School shortage in Hong Kong

A shortage of high-quality English language schools in Hong Kong is placing the city’s reputation as an ideal expat destination at risk according to parents and lobby groups in the SAR.

According to reports in local newspaper, The Standard, the average English language school currently has a waiting list of over 100 names and, of the state-funded English language schools that are available in the city, only two had places available at the beginning of the last school year.

The situation has serious implications for expatriates, many of whom have been unable to secure suitable schools places for their children and according to The Standard the lack of schooling on offer in Hong Kong is forcing many companies to seek alternative locations for their offices amid concerns that they will be unable to attract the expatriate talent they need to the region.

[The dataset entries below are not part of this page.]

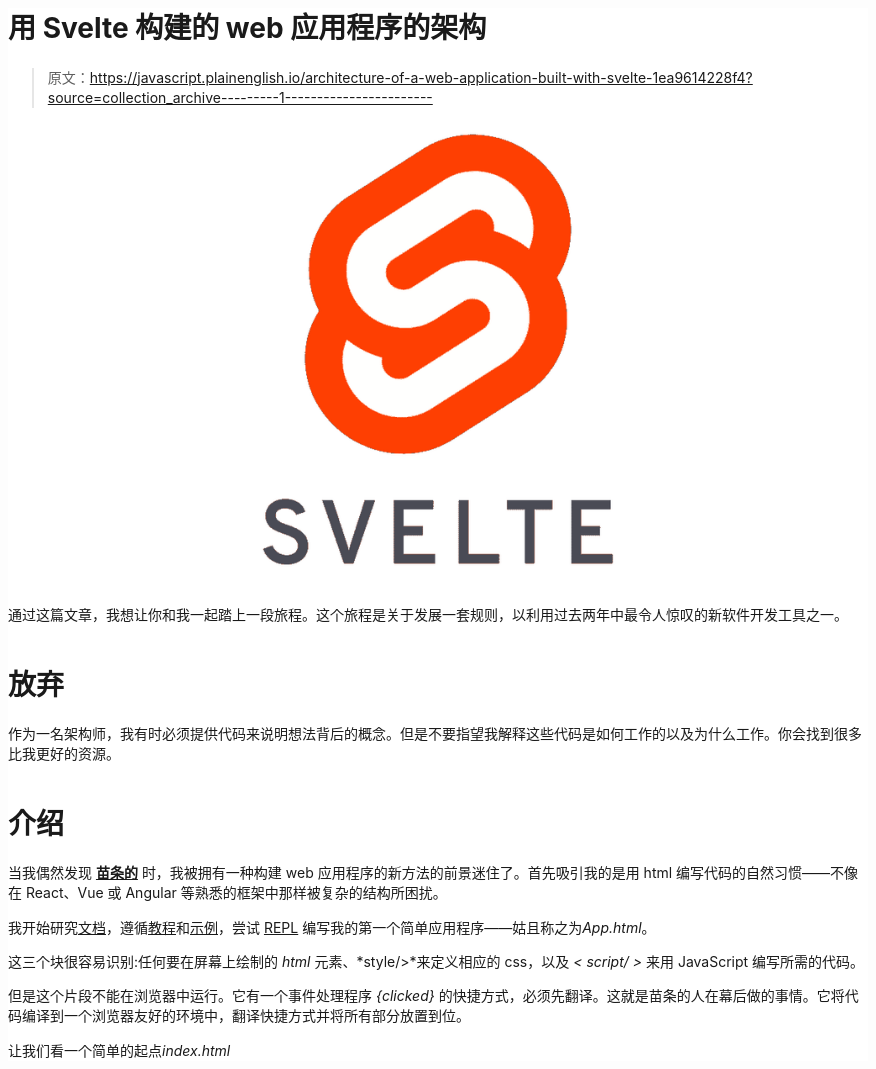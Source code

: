 # 用 Svelte 构建的 web 应用程序的架构

> 原文：<https://javascript.plainenglish.io/architecture-of-a-web-application-built-with-svelte-1ea9614228f4?source=collection_archive---------1----------------------->

![](img/a746b1a3c44c3328d7d8fc6919e22fa5.png)

通过这篇文章，我想让你和我一起踏上一段旅程。这个旅程是关于发展一套规则，以利用过去两年中最令人惊叹的新软件开发工具之一。

# 放弃

作为一名架构师，我有时必须提供代码来说明想法背后的概念。但是不要指望我解释这些代码是如何工作的以及为什么工作。你会找到很多比我更好的资源。

# 介绍

当我偶然发现 [**苗条的**](https://svelte.dev/) 时，我被拥有一种构建 web 应用程序的新方法的前景迷住了。首先吸引我的是用 html 编写代码的自然习惯——不像在 React、Vue 或 Angular 等熟悉的框架中那样被复杂的结构所困扰。

我开始研究[文档](https://svelte.dev/docs)，遵循[教程](https://svelte.dev/tutorial)和[示例](https://svelte.dev/examples)，尝试 [REPL](https://svelte.dev/repl) 编写我的第一个简单应用程序——姑且称之为*App.html*。

这三个块很容易识别:任何要在屏幕上绘制的 *html* 元素、*style/>*来定义相应的 css，以及 *< script/ >* 来用 JavaScript 编写所需的代码。

但是这个片段不能在浏览器中运行。它有一个事件处理程序 *{clicked}* 的快捷方式，必须先翻译。这就是苗条的人在幕后做的事情。它将代码编译到一个浏览器友好的环境中，翻译快捷方式并将所有部分放置到位。

让我们看一个简单的起点*index.html*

Speaking to The Standard, Janet de Silva, the American Chamber of Commerce’s (AmCham) education affairs group chairwoman commented: “This continues to be the number one burning issue that (foreign companies) are facing in growing their businesses out here.”

Many people in the region argue that the Chinese government need to take urgent action to rectify the situation and should increase the annual subsidy for the English-language school system (ESF), which has been frozen at HK$284 million (US$37 million) since the handover in 1997.

In order to deal with the situation, many parents are turning to home schooling as a short-term solution to their dilemma and some are even placing their children in nearby cities such as Singapore and commuting to Hong Kong to work on a daily basis.

Crown regional account manager Bushra Siddiqui described some of the events that the lack of school places is having: “We are seeing an increasing trend of families choosing to stay behind, so that only the employee moves, and that puts a lot of strain on the relationship and on the assignment,” she told Channel News Asia

“In the last year or so we’ve seen a slightly increasing trend of families just refusing to come, purely because they can’t get schooling,” she added, “That obviously means that companies go from their first pick for a position to their second or third, so they’re not getting the talent they want.”